No system is completely secure. While we take strong precautions, we cannot guarantee the absolute security of data transmitted over the internet. You are responsible for keeping your account credentials confidential.
9 Children
Vampires vs. Werewolves is intended for users aged 13 and older. We do not knowingly collect personal data from children under 13 years of age.
If you are under 13, you are not permitted to create an account or use the Service. If you are between 13 and 18, you must have the consent of a parent or legal guardian before registering.
If we discover that we have inadvertently collected personal data from a child under 13, we will take steps to delete that data promptly. If you believe a child under 13 has created an account, please contact us at privacy@duskmaw.com so we can investigate and remove the account.
Parents or guardians may request access to, correction of, or deletion of data belonging to a minor in their care by contacting us with appropriate verification.

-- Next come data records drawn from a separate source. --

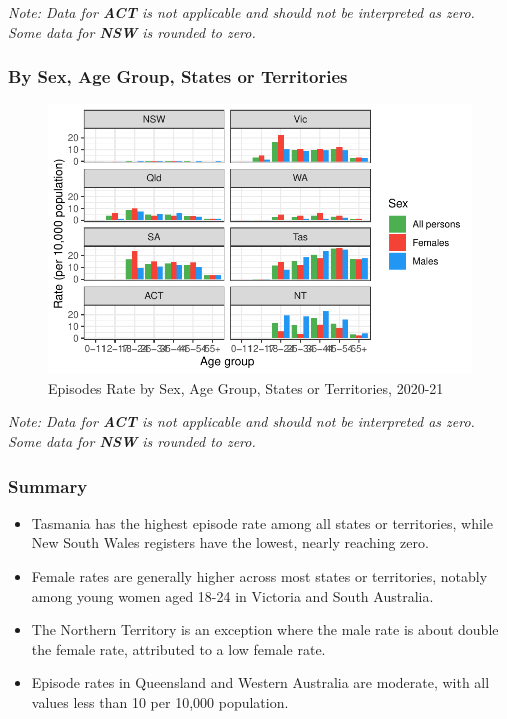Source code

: \documentclass[
  a4paper,
  DIV=11,
  numbers=noendperiod]{scrreport}
\begin{document}
\emph{Note: Data for \textbf{ACT} is not applicable and should not be
interpreted as zero. Some data for \textbf{NSW} is rounded to zero.}

\hypertarget{by-sex-age-group-states-or-territories}{%
\subsubsection{By Sex, Age Group, States or
Territories}\label{by-sex-age-group-states-or-territories}}

\begin{figure}

\caption{\label{fig-rmhc-gsas}Episodes Rate by Sex, Age Group, States or
Territories, 2020-21}

{\centering \includegraphics{./chap4-rmhc_files/figure-pdf/fig-rmhc-gsas-1.pdf}

}

\end{figure}

\emph{Note: Data for \textbf{ACT} is not applicable and should not be
interpreted as zero. Some data for \textbf{NSW} is rounded to zero.}

\hypertarget{summary-8}{%
\subsubsection{Summary}\label{summary-8}}

\begin{itemize}
\item
  Tasmania has the highest episode rate among all states or territories,
  while New South Wales registers have the lowest, nearly reaching zero.
\item
  Female rates are generally higher across most states or territories,
  notably among young women aged 18-24 in Victoria and South Australia.
\item
  The Northern Territory is an exception where the male rate is about
  double the female rate, attributed to a low female rate.
\item
  Episode rates in Queensland and Western Australia are moderate, with
  all values less than 10 per 10,000 population.
\end{itemize}
\end{document}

10 Contact & Data Protection
For any questions, requests, or concerns regarding this Privacy Policy or the processing of your personal data, please contact us:
Email: privacy@duskmaw.com
Response time: within 30 days (GDPR-mandated)
General Support:
Email: support@duskmaw.com
Website: duskmaw.com
If you are not satisfied with our response, you have the right to lodge a complaint with the supervisory authority in your EU member state of residence. The European Data Protection Board maintains a list of national authorities at edpb.europa.eu.
This Privacy Policy was last updated on March 16, 2026. We will update this Policy as our data practices evolve or when required by law, and will notify users of material changes via in-game notice and email.